Notas iniciais
Depois daquela pausa bonita do feriadão, temos um capítulo novo. Se quiserem xingar alguém pela demora, é culpa da minha mãe. Mentira, não xinguem minha mãe. Ela é um doce. Vamos ler.

Alex não se importou com o fato de Ally continuar em sua cama. Ela tinha lá sua razão de não estar nem um pouco satisfeita.

– Obrigado – disse ele. – Obrigado a todos. Quero que saibam que as coisas vão mudar a partir de agora. Por favor, não quero que pensem que eu sou seu inimigo. Nós somos uma equipe, mas até agora não agimos como tal. A nossa reputação está terrível, e nós precisamos mudar isso. Precisamos mostrar aos agentes que somos mais do que crianças. Nós somos herois. E vamos mostrar que somos herois. A partir de agora, eu quero força total. Quero que se empenhem em seus treinamentos. Quero que se esforcem em aprender as coisas. Vamos brincar menos e treinar mais. Não estou falando isso só por causa da reputação. Estou falando isso porque não quero mais dez baixas naquela contagem. Eu quero que o zero vire onze. Pra fazer isso, precisamos treinar. Precisamos fazer mais do que treinar. Precisamos ser uma equipe. Então, me digam. Nós vamos fazer isso?
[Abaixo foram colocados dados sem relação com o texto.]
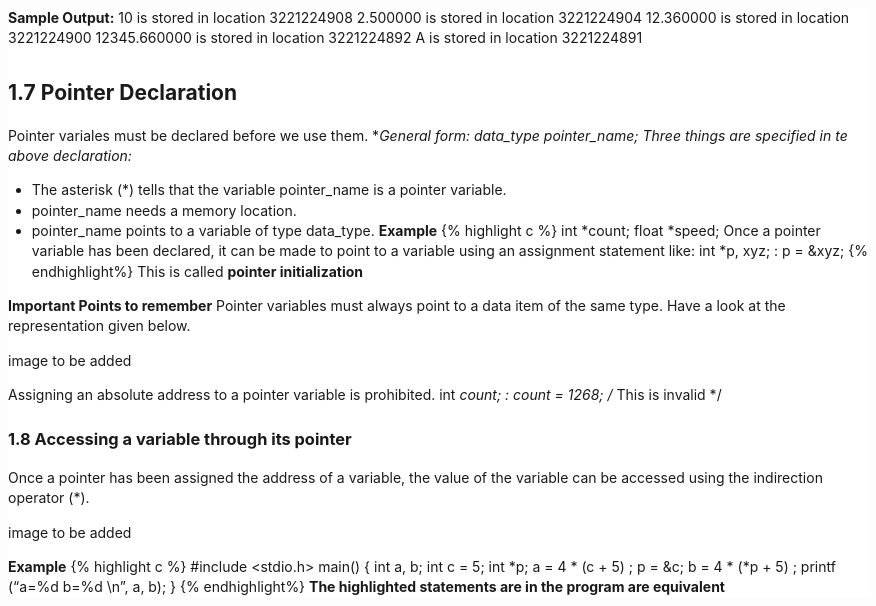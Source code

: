 **Sample Output:**
10 is stored in location 3221224908
2.500000 is stored in location 3221224904
12.360000 is stored in location 3221224900
12345.660000 is stored in location 3221224892
A is stored in location 3221224891

## 1.7 Pointer Declaration
Pointer variales must be declared before we use them.
**General form:
data_type *pointer_name;
Three things are specified in te above declaration:**
* The asterisk (*) tells that the variable pointer_name is a pointer variable.
* pointer_name needs a memory location.
* pointer_name points to a variable of type data_type.
**Example**
{% highlight c %}
                 int *count;
                 float *speed;
                 Once a pointer variable has been declared, it can be made to point to a variable using an assignment statement like:
                 int *p, xyz;
                 :
                 p = &xyz;
{% endhighlight%}
This is called **pointer initialization**

**Important Points to remember**
<italics>Pointer variables must always point to a data item of the same type. Have a look at the representation given below.</italics>

image to be added

Assigning an absolute address to a pointer variable is prohibited.
int *count;
:
count = 1268; /* This is invalid */

###  1.8 Accessing a variable through its pointer
Once a pointer has been assigned the address of a variable, the value of the variable can be accessed using the indirection operator (*).

image to be added

**Example**
{% highlight c %}
               #include <stdio.h>
               main()
               {
               int a, b;
               int c = 5;
               int *p;
               a = 4 * (c + 5) ;
               p = &c;
               b = 4 * (*p + 5) ;
               printf (“a=%d b=%d \n”, a, b);
               }
{% endhighlight%}
**The highlighted statements are in the program are equivalent**
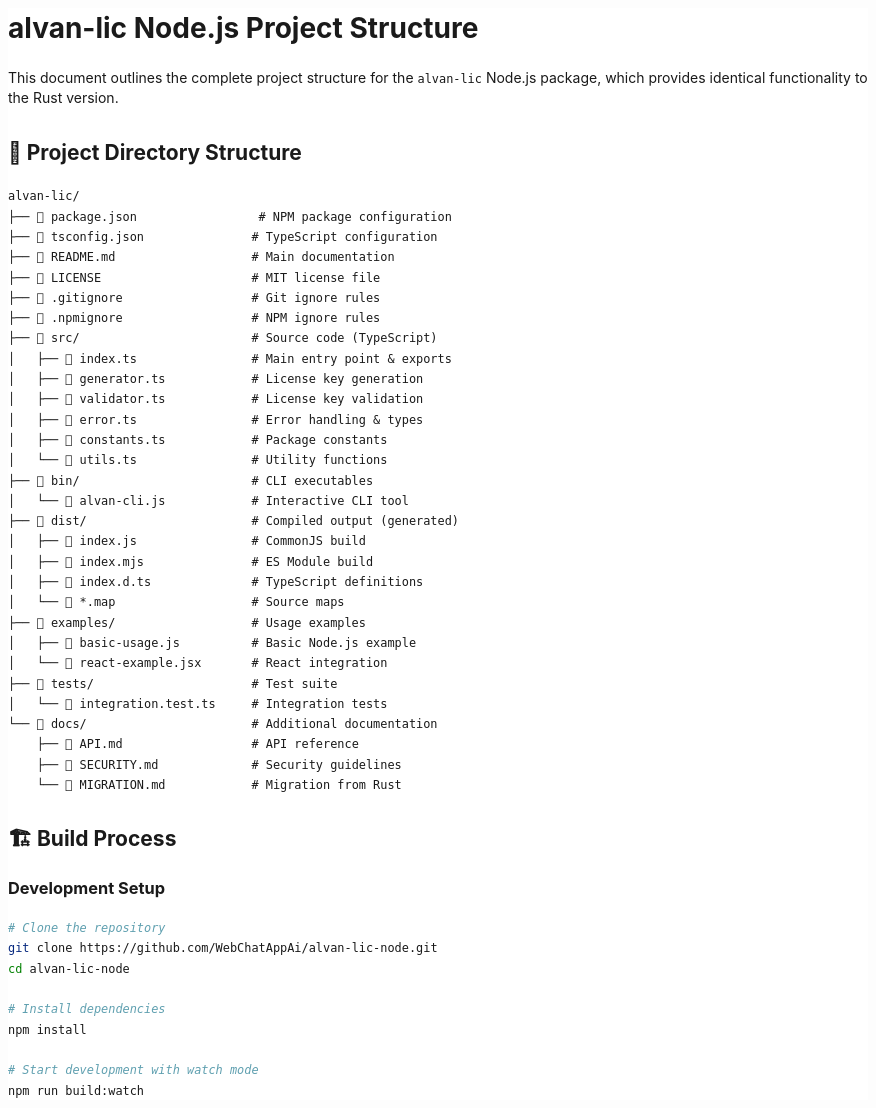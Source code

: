 # alvan-lic Node.js Project Structure

This document outlines the complete project structure for the `alvan-lic` Node.js package, which provides identical functionality to the Rust version.

## 📁 Project Directory Structure

```
alvan-lic/
├── 📄 package.json                 # NPM package configuration
├── 📄 tsconfig.json               # TypeScript configuration
├── 📄 README.md                   # Main documentation
├── 📄 LICENSE                     # MIT license file
├── 📄 .gitignore                  # Git ignore rules
├── 📄 .npmignore                  # NPM ignore rules
├── 📁 src/                        # Source code (TypeScript)
│   ├── 📄 index.ts                # Main entry point & exports
│   ├── 📄 generator.ts            # License key generation
│   ├── 📄 validator.ts            # License key validation  
│   ├── 📄 error.ts                # Error handling & types
│   ├── 📄 constants.ts            # Package constants
│   └── 📄 utils.ts                # Utility functions
├── 📁 bin/                        # CLI executables
│   └── 📄 alvan-cli.js            # Interactive CLI tool
├── 📁 dist/                       # Compiled output (generated)
│   ├── 📄 index.js                # CommonJS build
│   ├── 📄 index.mjs               # ES Module build
│   ├── 📄 index.d.ts              # TypeScript definitions
│   └── 📄 *.map                   # Source maps
├── 📁 examples/                   # Usage examples
│   ├── 📄 basic-usage.js          # Basic Node.js example
│   └── 📄 react-example.jsx       # React integration
├── 📁 tests/                      # Test suite
│   └── 📄 integration.test.ts     # Integration tests
└── 📁 docs/                       # Additional documentation
    ├── 📄 API.md                  # API reference
    ├── 📄 SECURITY.md             # Security guidelines
    └── 📄 MIGRATION.md            # Migration from Rust
```

## 🏗️ Build Process

### Development Setup

```bash
# Clone the repository
git clone https://github.com/WebChatAppAi/alvan-lic-node.git
cd alvan-lic-node

# Install dependencies
npm install

# Start development with watch mode
npm run build:watch
```

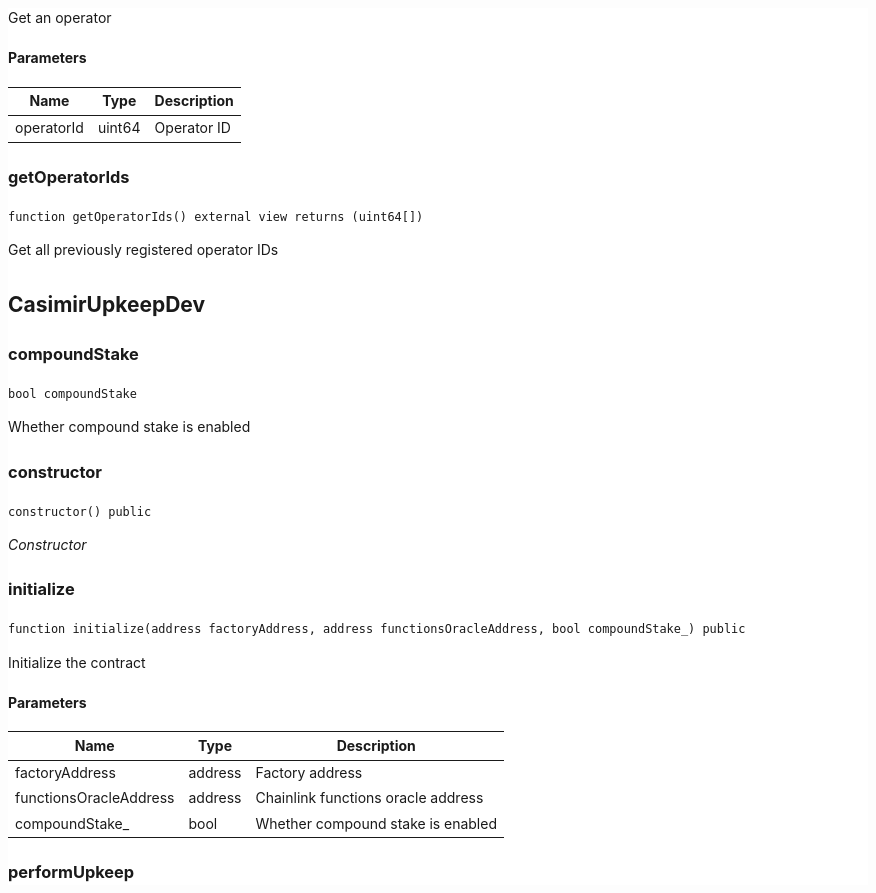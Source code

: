 Get an operator

#### Parameters

| Name | Type | Description |
| ---- | ---- | ----------- |
| operatorId | uint64 | Operator ID |

### getOperatorIds

```solidity
function getOperatorIds() external view returns (uint64[])
```

Get all previously registered operator IDs

## CasimirUpkeepDev

### compoundStake

```solidity
bool compoundStake
```

Whether compound stake is enabled

### constructor

```solidity
constructor() public
```

_Constructor_

### initialize

```solidity
function initialize(address factoryAddress, address functionsOracleAddress, bool compoundStake_) public
```

Initialize the contract

#### Parameters

| Name | Type | Description |
| ---- | ---- | ----------- |
| factoryAddress | address | Factory address |
| functionsOracleAddress | address | Chainlink functions oracle address |
| compoundStake_ | bool | Whether compound stake is enabled |

### performUpkeep
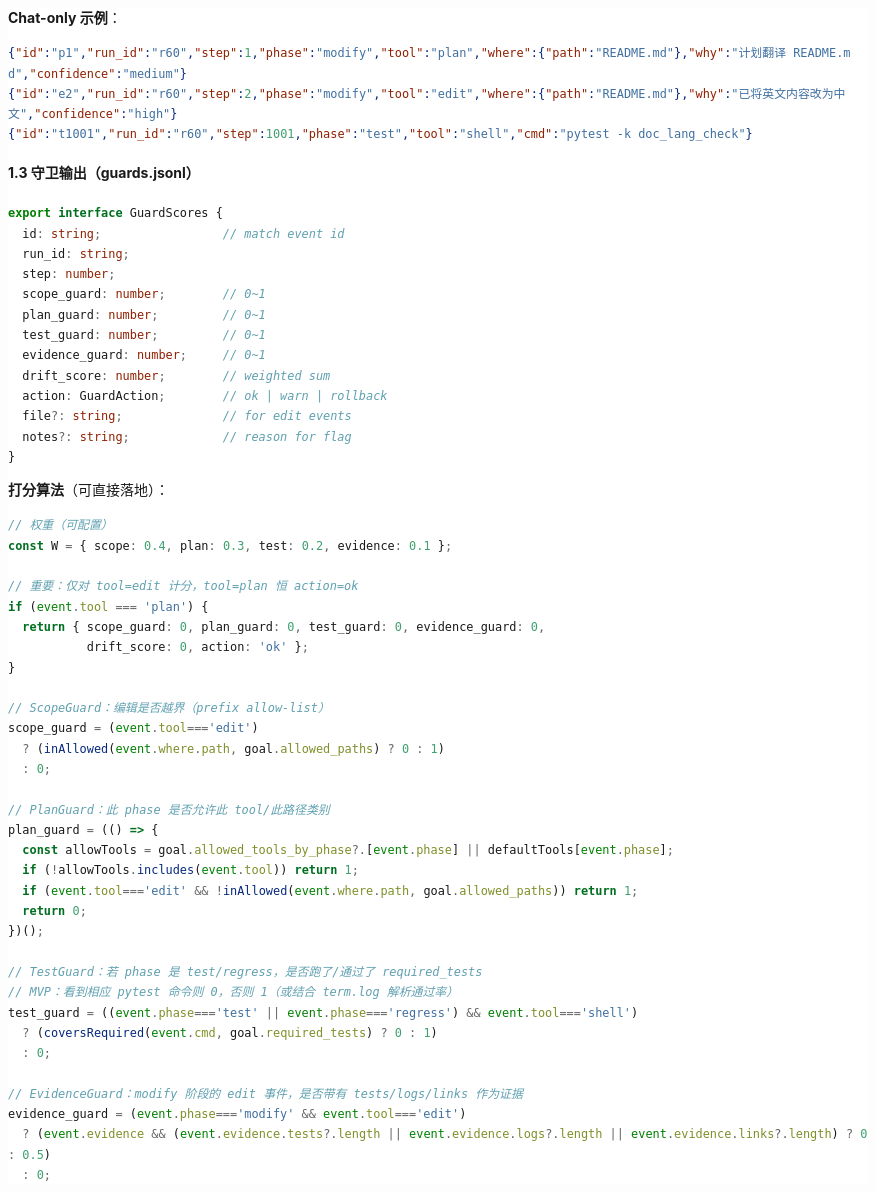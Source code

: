 **Chat-only 示例**：

```json
{"id":"p1","run_id":"r60","step":1,"phase":"modify","tool":"plan","where":{"path":"README.md"},"why":"计划翻译 README.md","confidence":"medium"}
{"id":"e2","run_id":"r60","step":2,"phase":"modify","tool":"edit","where":{"path":"README.md"},"why":"已将英文内容改为中文","confidence":"high"}
{"id":"t1001","run_id":"r60","step":1001,"phase":"test","tool":"shell","cmd":"pytest -k doc_lang_check"}
```

#### 1.3 守卫输出（guards.jsonl）

```typescript
export interface GuardScores {
  id: string;                 // match event id
  run_id: string;
  step: number;
  scope_guard: number;        // 0~1
  plan_guard: number;         // 0~1
  test_guard: number;         // 0~1
  evidence_guard: number;     // 0~1
  drift_score: number;        // weighted sum
  action: GuardAction;        // ok | warn | rollback
  file?: string;              // for edit events
  notes?: string;             // reason for flag
}
```

**打分算法**（可直接落地）：

```typescript
// 权重（可配置）
const W = { scope: 0.4, plan: 0.3, test: 0.2, evidence: 0.1 };

// 重要：仅对 tool=edit 计分，tool=plan 恒 action=ok
if (event.tool === 'plan') {
  return { scope_guard: 0, plan_guard: 0, test_guard: 0, evidence_guard: 0, 
           drift_score: 0, action: 'ok' };
}

// ScopeGuard：编辑是否越界（prefix allow-list）
scope_guard = (event.tool==='edit')
  ? (inAllowed(event.where.path, goal.allowed_paths) ? 0 : 1)
  : 0;

// PlanGuard：此 phase 是否允许此 tool/此路径类别
plan_guard = (() => {
  const allowTools = goal.allowed_tools_by_phase?.[event.phase] || defaultTools[event.phase];
  if (!allowTools.includes(event.tool)) return 1;
  if (event.tool==='edit' && !inAllowed(event.where.path, goal.allowed_paths)) return 1;
  return 0;
})();

// TestGuard：若 phase 是 test/regress，是否跑了/通过了 required_tests
// MVP：看到相应 pytest 命令则 0，否则 1（或结合 term.log 解析通过率）
test_guard = ((event.phase==='test' || event.phase==='regress') && event.tool==='shell')
  ? (coversRequired(event.cmd, goal.required_tests) ? 0 : 1)
  : 0;

// EvidenceGuard：modify 阶段的 edit 事件，是否带有 tests/logs/links 作为证据
evidence_guard = (event.phase==='modify' && event.tool==='edit')
  ? (event.evidence && (event.evidence.tests?.length || event.evidence.logs?.length || event.evidence.links?.length) ? 0 : 0.5)
  : 0;

```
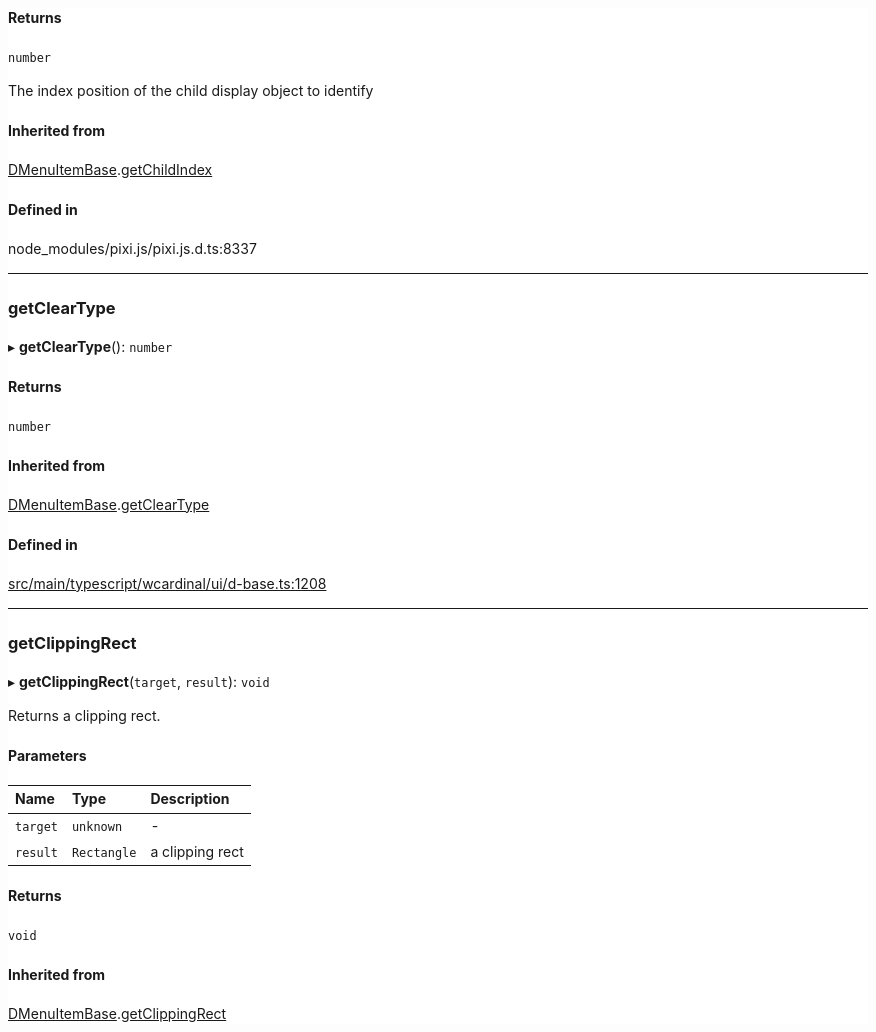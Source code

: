 #### Returns

`number`

The index position of the child display object to identify

#### Inherited from

[DMenuItemBase](DMenuItemBase.md).[getChildIndex](DMenuItemBase.md#getchildindex)

#### Defined in

node_modules/pixi.js/pixi.js.d.ts:8337

___

### getClearType

▸ **getClearType**(): `number`

#### Returns

`number`

#### Inherited from

[DMenuItemBase](DMenuItemBase.md).[getClearType](DMenuItemBase.md#getcleartype)

#### Defined in

[src/main/typescript/wcardinal/ui/d-base.ts:1208](https://github.com/winter-cardinal/winter-cardinal-ui/blob/v0.310.1/src/main/typescript/wcardinal/ui/d-base.ts#L1208)

___

### getClippingRect

▸ **getClippingRect**(`target`, `result`): `void`

Returns a clipping rect.

#### Parameters

| Name | Type | Description |
| :------ | :------ | :------ |
| `target` | `unknown` | - |
| `result` | `Rectangle` | a clipping rect |

#### Returns

`void`

#### Inherited from

[DMenuItemBase](DMenuItemBase.md).[getClippingRect](DMenuItemBase.md#getclippingrect)
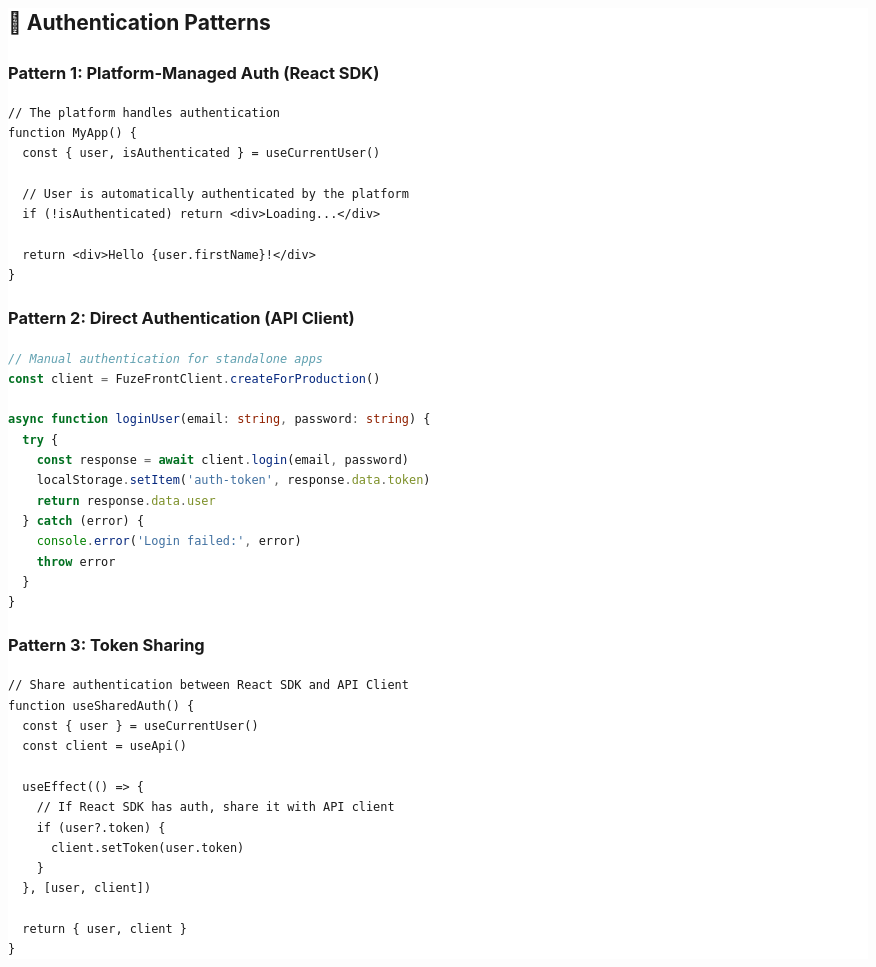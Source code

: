 ## 🔐 Authentication Patterns

### Pattern 1: Platform-Managed Auth (React SDK)

```tsx
// The platform handles authentication
function MyApp() {
  const { user, isAuthenticated } = useCurrentUser()

  // User is automatically authenticated by the platform
  if (!isAuthenticated) return <div>Loading...</div>

  return <div>Hello {user.firstName}!</div>
}
```

### Pattern 2: Direct Authentication (API Client)

```typescript
// Manual authentication for standalone apps
const client = FuzeFrontClient.createForProduction()

async function loginUser(email: string, password: string) {
  try {
    const response = await client.login(email, password)
    localStorage.setItem('auth-token', response.data.token)
    return response.data.user
  } catch (error) {
    console.error('Login failed:', error)
    throw error
  }
}
```

### Pattern 3: Token Sharing

```tsx
// Share authentication between React SDK and API Client
function useSharedAuth() {
  const { user } = useCurrentUser()
  const client = useApi()

  useEffect(() => {
    // If React SDK has auth, share it with API client
    if (user?.token) {
      client.setToken(user.token)
    }
  }, [user, client])

  return { user, client }
}
```
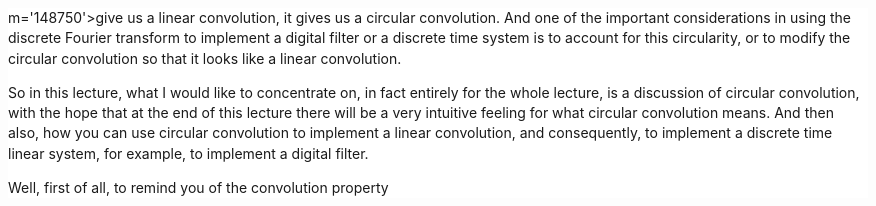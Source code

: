   m='148750'>give</span> <span m='148930'>us</span> <span m='149020'>a</span>
  <span m='149080'>linear</span> <span m='149500'>convolution,</span> <span
  m='151000'>it</span> <span m='151120'>gives</span> <span m='151390'>us</span>
  <span m='151630'>a</span> <span m='151690'>circular</span> <span
  m='152230'>convolution.</span> <span m='153990'>And</span> <span
  m='154120'>one</span> <span m='154300'>of</span> <span m='154390'>the</span>
  <span m='154480'>important</span> <span m='154930'>considerations</span> <span
  m='156370'>in</span> <span m='156490'>using</span> <span m='156880'>the</span>
  <span m='156970'>discrete</span> <span m='157360'>Fourier</span> <span
  m='157760'>transform</span> <span m='158560'>to</span> <span
  m='158710'>implement</span> <span m='159190'>a</span> <span
  m='159280'>digital</span> <span m='159640'>filter</span> <span
  m='160210'>or</span> <span m='160420'>a</span> <span
  m='160450'>discrete</span> <span m='160870'>time</span> <span
  m='161170'>system</span> <span m='162310'>is</span> <span m='163000'>to</span>
  <span m='163180'>account</span> <span m='163600'>for</span> <span
  m='163750'>this</span> <span m='163930'>circularity,</span> <span
  m='165340'>or</span> <span m='166030'>to</span> <span m='167170'>modify</span>
  <span m='168190'>the</span> <span m='168280'>circular</span> <span
  m='168760'>convolution</span> <span m='169600'>so</span> <span
  m='169720'>that</span> <span m='169900'>it</span> <span
  m='169990'>looks</span> <span m='170260'>like</span> <span m='170440'>a</span>
  <span m='170500'>linear</span> <span m='170860'>convolution.</span>
  </p><p><span m='172840'>So</span> <span m='173200'>in</span> <span
  m='173290'>this</span> <span m='173500'>lecture,</span> <span
  m='174290'>what</span> <span m='174550'>I</span> <span m='174700'>would</span>
  <span m='174910'>like</span> <span m='175150'>to</span> <span
  m='175270'>concentrate</span> <span m='175990'>on,</span> <span
  m='176230'>in</span> <span m='176320'>fact</span> <span
  m='176590'>entirely</span> <span m='177220'>for</span> <span
  m='177340'>the</span> <span m='177430'>whole</span> <span
  m='177610'>lecture,</span> <span m='178720'>is</span> <span
  m='179590'>a</span> <span m='179920'>discussion</span> <span
  m='180730'>of</span> <span m='180850'>circular</span> <span
  m='181330'>convolution,</span> <span m='182350'>with</span> <span
  m='182560'>the</span> <span m='182650'>hope</span> <span
  m='183310'>that</span> <span m='183610'>at</span> <span m='183700'>the</span>
  <span m='183850'>end</span> <span m='184000'>of</span> <span
  m='184120'>this</span> <span m='184360'>lecture</span> <span
  m='185170'>there</span> <span m='185470'>will</span> <span
  m='185710'>be</span> <span m='186160'>a</span> <span m='186700'>very</span>
  <span m='187030'>intuitive</span> <span m='187480'>feeling</span> <span
  m='188470'>for</span> <span m='188620'>what</span> <span
  m='188830'>circular</span> <span m='189310'>convolution</span> <span
  m='190090'>means.</span> <span m='191200'>And</span> <span
  m='191320'>then</span> <span m='191530'>also,</span> <span
  m='192190'>how</span> <span m='192430'>you</span> <span m='192580'>can</span>
  <span m='192790'>use</span> <span m='193060'>circular</span> <span
  m='193570'>convolution</span> <span m='194920'>to</span> <span
  m='195310'>implement</span> <span m='196000'>a</span> <span
  m='196060'>linear</span> <span m='196420'>convolution,</span> <span
  m='197380'>and</span> <span m='197500'>consequently,</span> <span
  m='198820'>to</span> <span m='199090'>implement</span> <span
  m='199690'>a</span> <span m='199750'>discrete</span> <span
  m='200200'>time</span> <span m='200530'>linear</span> <span
  m='200860'>system,</span> <span m='201950'>for</span> <span
  m='202030'>example,</span> <span m='202510'>to</span> <span
  m='202630'>implement</span> <span m='203080'>a</span> <span
  m='203140'>digital</span> <span m='203530'>filter.</span> </p><p><span
  m='205250'>Well,</span> <span m='205450'>first</span> <span
  m='205780'>of</span> <span m='205900'>all,</span> <span m='206200'>to</span>
  <span m='206620'>remind</span> <span m='207130'>you</span> <span
  m='207610'>of</span> <span m='208510'>the</span> <span
  m='209500'>convolution</span> <span m='210250'>property</span> <span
Todos os que estavam de pé sorriram, e juntos, disseram:

– Sim senhor!

– Ótimo. Mas não me chamem de senhor. Ainda sou Alex. Tirem o dia para descansar. Amanhã, vamos começar com tudo.

~

Alissa acordou de um pesadelo. Sabia que era um pesadelo, mas não se lembrava com o que havia sonhado. Suspeitava que o sonho havia alguma relação com o incidente com Alex. Ela se revirou na cama, logo abaixo de Lin, por alguns minutos, mas sabia que não voltaria a ter sono tão cedo. Por isso, colocou seus pezinhos para fora da cama e fez com que eles entrassem nas sapatilhas noturnas. Então se esgueirou até a porta.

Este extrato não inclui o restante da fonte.